Studie: Schlaganfall-Behandlung an Elblandkliniken verbessert

Meißen. Die Elblandkliniken mit ihren Standorten in Meißen, Radebeul. Riesa und der Reha-Klinik in Großenhain haben im Vergleich zu 2012 bei der Behandlung von Schlaganfallpatienten eine Qualitätssteigerung verzeichnet.

Dies geht laut Sprecherin Daniela Bollmann aus Ergebnissen der Initiative Qualitätsmedizin (IQM) hervor. Ab sofort sind die Zahlen auf der Internet-Seite der Elblandkliniken einzusehen, die zum zweiten Mal an der Analyse teilnahmen. Die Ergebnisse lassen erkennen, wie erfolgreich die Kliniken Patienten bei Erkrankungen behandeln.

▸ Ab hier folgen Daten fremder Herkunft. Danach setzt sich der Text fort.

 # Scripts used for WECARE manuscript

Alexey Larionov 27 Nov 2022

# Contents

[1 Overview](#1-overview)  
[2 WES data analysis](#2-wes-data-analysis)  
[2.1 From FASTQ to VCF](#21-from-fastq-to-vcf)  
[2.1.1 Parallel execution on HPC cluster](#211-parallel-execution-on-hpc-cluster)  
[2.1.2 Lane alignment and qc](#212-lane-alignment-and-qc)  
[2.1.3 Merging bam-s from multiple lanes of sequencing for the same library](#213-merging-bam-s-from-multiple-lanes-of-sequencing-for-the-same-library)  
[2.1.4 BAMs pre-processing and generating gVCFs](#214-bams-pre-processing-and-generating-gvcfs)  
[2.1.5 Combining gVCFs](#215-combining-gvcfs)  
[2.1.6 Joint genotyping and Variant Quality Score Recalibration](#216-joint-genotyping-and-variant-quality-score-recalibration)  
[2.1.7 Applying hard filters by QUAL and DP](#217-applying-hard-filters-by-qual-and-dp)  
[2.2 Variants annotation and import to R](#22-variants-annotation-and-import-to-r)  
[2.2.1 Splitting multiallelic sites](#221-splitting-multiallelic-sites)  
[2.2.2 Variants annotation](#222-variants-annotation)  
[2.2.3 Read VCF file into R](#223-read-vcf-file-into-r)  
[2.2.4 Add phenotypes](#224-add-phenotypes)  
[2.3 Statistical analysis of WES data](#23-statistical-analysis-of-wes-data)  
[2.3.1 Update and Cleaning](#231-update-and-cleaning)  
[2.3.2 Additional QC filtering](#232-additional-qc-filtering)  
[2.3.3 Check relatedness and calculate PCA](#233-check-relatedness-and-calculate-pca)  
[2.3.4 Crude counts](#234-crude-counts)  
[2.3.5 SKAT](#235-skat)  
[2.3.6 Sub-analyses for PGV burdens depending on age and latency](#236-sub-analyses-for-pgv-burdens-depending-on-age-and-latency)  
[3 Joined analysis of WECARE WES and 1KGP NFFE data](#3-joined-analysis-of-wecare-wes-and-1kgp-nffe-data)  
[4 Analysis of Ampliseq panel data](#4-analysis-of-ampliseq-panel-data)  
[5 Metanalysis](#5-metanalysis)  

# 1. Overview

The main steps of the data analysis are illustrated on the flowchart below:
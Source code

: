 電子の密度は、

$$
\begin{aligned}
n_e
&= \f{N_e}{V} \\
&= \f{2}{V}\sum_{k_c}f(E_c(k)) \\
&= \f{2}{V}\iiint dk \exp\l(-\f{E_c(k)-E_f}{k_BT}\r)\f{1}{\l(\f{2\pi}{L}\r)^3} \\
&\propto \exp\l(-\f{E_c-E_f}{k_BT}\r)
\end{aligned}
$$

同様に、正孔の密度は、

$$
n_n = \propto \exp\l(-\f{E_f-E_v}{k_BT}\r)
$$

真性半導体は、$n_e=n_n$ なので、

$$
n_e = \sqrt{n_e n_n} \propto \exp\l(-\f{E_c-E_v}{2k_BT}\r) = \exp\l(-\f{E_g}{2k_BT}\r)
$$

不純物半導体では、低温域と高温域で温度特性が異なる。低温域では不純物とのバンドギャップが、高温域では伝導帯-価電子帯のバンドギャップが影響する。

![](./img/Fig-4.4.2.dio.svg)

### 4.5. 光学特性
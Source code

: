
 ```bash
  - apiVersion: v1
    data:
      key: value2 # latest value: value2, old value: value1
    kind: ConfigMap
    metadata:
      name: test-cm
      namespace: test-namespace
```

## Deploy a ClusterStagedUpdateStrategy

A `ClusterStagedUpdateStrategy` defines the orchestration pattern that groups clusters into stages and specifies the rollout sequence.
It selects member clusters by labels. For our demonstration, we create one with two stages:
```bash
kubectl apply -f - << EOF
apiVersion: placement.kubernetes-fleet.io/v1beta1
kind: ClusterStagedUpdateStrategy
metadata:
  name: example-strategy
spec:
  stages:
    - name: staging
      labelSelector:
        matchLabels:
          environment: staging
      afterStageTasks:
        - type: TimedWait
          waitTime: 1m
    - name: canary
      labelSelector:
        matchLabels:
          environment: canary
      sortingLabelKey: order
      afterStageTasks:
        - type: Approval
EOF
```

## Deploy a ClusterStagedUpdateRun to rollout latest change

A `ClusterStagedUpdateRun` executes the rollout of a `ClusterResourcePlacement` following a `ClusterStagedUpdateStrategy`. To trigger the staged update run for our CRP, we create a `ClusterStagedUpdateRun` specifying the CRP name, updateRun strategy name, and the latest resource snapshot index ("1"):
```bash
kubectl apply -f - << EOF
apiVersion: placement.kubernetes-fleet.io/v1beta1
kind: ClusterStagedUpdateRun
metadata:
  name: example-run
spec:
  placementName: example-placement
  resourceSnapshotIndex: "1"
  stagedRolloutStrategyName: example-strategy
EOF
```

Vergleichswerte stammen aus der IQM-Datenauswertung von 250 Kliniken und Zahlen des statistischen Bundesamts und deutscher Forschungsdatenzentren. "Der Vergleich unserer Ergebnisse mit denen anderer IQM-Kliniken hilft uns sehr zu erkennen, wo wir Potenziale zur Optimierung nutzen können, um die Behandlungsqualität für die Patienten zu verbessern", erklärt Dr. Angela Möllemann vom Klinikum in Radebeul.

Verbesserungspotenzial zeigte sich bei der länger als 24 Stunden andauernden Beatmung von Intensivpatienten in Meißen. In Gefäßchirurgie, Geburtshilfe und Frauenheilkunde wurden an allen Standorten sehr gute Ergebnisse erzielt, so Daniela Bollmann.